Grab bars are one of the easiest home improvements to add for seniors who want to age in place. Aging in place is, for many seniors and their families, an ideal situation. As more seniors in the Baby Boomer generation face decisions about their futures and local governments work to provide adequate housing for multi-generational families, many seniors are hoping to age in place at home or with family. The main concerns for seniors who age in their own homes or with friends or relatives typically revolve around safety. Caregivers ask questions about whether or not seniors can access medical care in case of an emergency, check living spaces for potential trip-and-fall risks, and consult with medical professionals about the kind of care their loved one needs. For professional caregivers that visit a senior's home to provide care, knowing the available changes to make in order to ensure senior safety is a great way to help keep seniors safe at home. One key way to do this is to understand grab bars and what kinds a senior might need.
Grab bars are a typically simple piece of equipment that get installed into a wall and help a senior support themselves while they move through activities of daily living. Whether they are installed in a shower, staircase, or hallway wall, grab bars offer seniors a safe way to move around while also fostering independence. Essentially, these bars allow seniors to grab hold of something to steady themselves as they stand, walk, or transition between standing and walking. Especially in slippery or precarious situations, such as stairs or bathrooms, grab bars offer peace of mind to caregivers, who can assist seniors or allow them to perform activities of daily living alone, but safely.

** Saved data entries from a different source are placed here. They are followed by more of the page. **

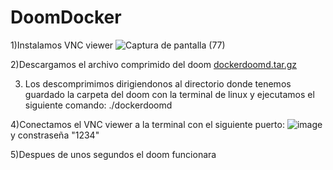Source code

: # DoomDocker
1)Instalamos VNC viewer
![Captura de pantalla (77)](https://user-images.githubusercontent.com/91744605/168492552-89b4c6ad-e909-4caf-9ba8-4de7c319942b.png)

2)Descargamos el archivo comprimido del doom
[dockerdoomd.tar.gz](https://github.com/SirFidel3/DoomDocker/files/8695948/dockerdoomd.tar.gz)

3) Los descomprimimos dirigiendonos al directorio donde tenemos guardado la carpeta del doom con la terminal de linux y ejecutamos el siguiente comando:
./dockerdoomd

4)Conectamos el VNC viewer a la terminal con el siguiente puerto: 
![image](https://user-images.githubusercontent.com/91744605/168492741-a35ce109-c239-4455-8e6f-64850fb25183.png)
y constraseña "1234"

5)Despues de unos segundos el doom funcionara
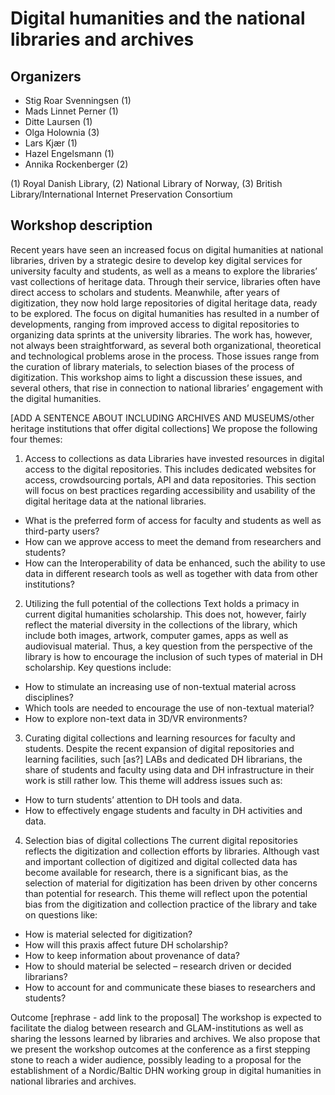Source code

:# Digital humanities and the national libraries and archives 

## Organizers
* Stig Roar Svenningsen (1)
* Mads Linnet Perner (1)
* Ditte Laursen (1)
* Olga Holownia (3)
* Lars Kjær (1)
* Hazel Engelsmann (1)
* Annika Rockenberger (2)

(1) Royal Danish Library, (2) National Library of Norway, (3) British Library/International Internet Preservation Consortium

## Workshop description
Recent years have seen an increased focus on digital humanities at national libraries, driven by a strategic desire to develop key digital services for university faculty and students, as well as a means to explore the libraries’ vast collections of heritage data. Through their service, libraries often have direct access to scholars and students. Meanwhile, after years of digitization, they now hold large repositories of digital heritage data, ready to be explored. The focus on digital humanities has resulted in a number of developments, ranging from improved access to digital repositories to organizing data sprints at the university libraries. The work has, however, not always been straightforward, as several both organizational, theoretical and technological problems arose in the process. Those issues range from the curation of library materials, to selection biases of the process of digitization. This workshop aims to light a discussion these issues, and several others, that rise in connection to national libraries’ engagement with the digital humanities. 

[ADD A SENTENCE ABOUT INCLUDING ARCHIVES AND MUSEUMS/other heritage institutions that offer digital collections]
We propose the following four themes:

1. Access to collections as data
Libraries have invested resources in digital access to the digital repositories. This includes dedicated websites for access, crowdsourcing portals, API and data repositories. This section will focus on best practices regarding accessibility and usability of the digital heritage data at the national libraries.  
* What is the preferred form of access for faculty and students as well as third-party users?
* How can we approve access to meet the demand from researchers and students?
* How can the Interoperability of data be enhanced, such the ability to use data in different research tools as well as together with data from other institutions?
 
2. Utilizing the full potential of the collections
Text holds a primacy in current digital humanities scholarship. This does not, however, fairly reflect the material diversity in the collections of the library, which include both images, artwork, computer games, apps as well as audiovisual material. Thus, a key question from the perspective of the library is how to encourage the inclusion of such types of material in DH scholarship. Key questions include:
* How to stimulate an increasing use of non-textual material across disciplines?
* Which tools are needed to encourage the use of non-textual material?
* How to explore non-text data in 3D/VR environments?
  
3. Curating digital collections and learning resources for faculty and students.
Despite the recent expansion of digital repositories and learning facilities, such [as?] LABs and dedicated DH librarians, the share of students and faculty using data and DH infrastructure in their work is still rather low. This theme will address issues such as:
* How to turn students’ attention to DH tools and data.
* How to effectively engage students and faculty in DH activities and data.
 
4. Selection bias of digital collections
The current digital repositories reflects the digitization and collection efforts by libraries. Although vast and important collection of digitized and digital collected data has become available for research, there is a significant bias, as the selection of material for digitization has been driven by other concerns than potential for research. This theme will reflect upon the potential bias from the digitization and collection practice of the library and take on questions like:
* How is material selected for digitization?
* How will this praxis affect future DH scholarship?
* How to keep information about provenance of data?
* How to should material be selected – research driven or decided librarians?
* How to account for and communicate these biases to researchers and students?

Outcome [rephrase - add link to the proposal]
The workshop is expected to facilitate the dialog between research and GLAM-institutions as well as sharing the lessons learned by libraries and archives. We also propose that we present the workshop outcomes at the conference as a first stepping stone to reach a wider audience, possibly leading to a proposal for the establishment of a Nordic/Baltic DHN working group in digital humanities in national libraries and archives.
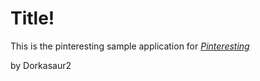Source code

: # Title!

This is the pinteresting sample application for
[*Pinteresting*](https://github.com/dorkasaur2/pinteresting/blob/master/README.rdoc)

by Dorkasaur2

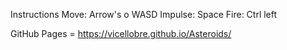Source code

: Instructions
Move: Arrow's o WASD
Impulse: Space
Fire: Ctrl left
  
GitHub Pages = https://vicellobre.github.io/Asteroids/
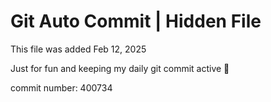 # Git Auto Commit | Hidden File

This file was added Feb 12, 2025

Just for fun and keeping my daily git commit active 🤪

commit number: 400734
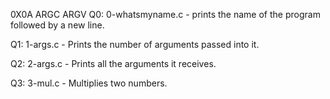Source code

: 0X0A ARGC ARGV
Q0: 0-whatsmyname.c - prints the name of the program followed by a new line.

Q1: 1-args.c - Prints the number of arguments passed into it.

Q2: 2-args.c - Prints all the arguments it receives.

Q3: 3-mul.c - Multiplies two numbers.
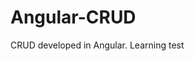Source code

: # Angular-CRUD
CRUD developed in Angular. Learning test

<img src="https://ibb.co/84PKgcG" alt='' />
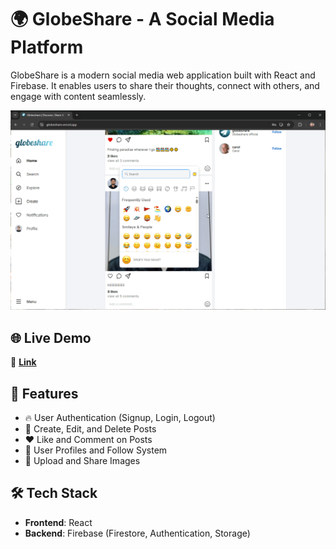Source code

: # 🌍 GlobeShare - A Social Media Platform

GlobeShare is a modern social media web application built with React and Firebase. It enables users to share their thoughts, connect with others, and engage with content seamlessly.

![GlobeShare Demo](demo.gif)


## 🌐 Live Demo

🔗 **[Link](https://globeshare.vercel.app/)** 

## 🚀 Features

- 🔥 User Authentication (Signup, Login, Logout)
- 📝 Create, Edit, and Delete Posts
- ❤️ Like and Comment on Posts
- 👤 User Profiles and Follow System
- 📸 Upload and Share Images
<!-- - 🔔 Real-time Notifications
- 🌙 Light/Dark Mode -->

## 🛠️ Tech Stack

- **Frontend**: React
- **Backend**: Firebase (Firestore, Authentication, Storage)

There are many varieties of grab bars, and they serve various purposes. A typical grab bar looks much like this photo, courtesy of SafetyInPlace.com:
As you can see from this photograph, grab bars are more complicated than they look. In order to ensure structural soundness (and, therefore, safety), they are designed with specialized internal parts. These make sure that grab bars hold up to body weight and pressure from someone pulling on them or resting against them. Below you can see two examples of grab bars installed in bathroom spaces.
The bottom bar, placed near a sink and in a bathroom, allows a senior to support themselves as they walk or stand up during normal bathroom activities. Since it is installed into the wall, it can hold up to the pressure of someone's body weight. Using this bar, seniors require less or no assistance during bathroom activities. Anyone who cares for seniors will say that fostering independence and safety during such private activities helps maintain their dignity and avoids tension and discomfort around bathroom use.
The top bar pictured serves two functions: it is a grab bar, installed properly to be used for safety, but also blends well with functional and aesthetic bathroom purposes, acting as a towel rack for drying hands. This goes to show that safety equipment actually can add value to a space beyond safety, effectively increasing the worth of a senior's home. In fact, if you did not know it could serve as a grab bar, you might suppose it is just a beautiful accent in a bathroom design; those in the know, however, would recognize that investment and see its aesthetic and safety value.
Grab bars are not the only safety equipment upgrades available for seniors aging in place. Seated showers and customizable showerheads also help seniors safely bathe. A senior with arthritic knees, for example, can spend most of their bathing time seated, holding a showerhead or moving it closer to the ground. This way, they can bathe themselves and require limited assistance. The showerhead can also move up and down an installed grab bar, making getting up and sitting down even safer on slippery shower surfaces. As you can see from the photographs below, these showers offer seniors a comfortable way to remain safe and maintain their independence.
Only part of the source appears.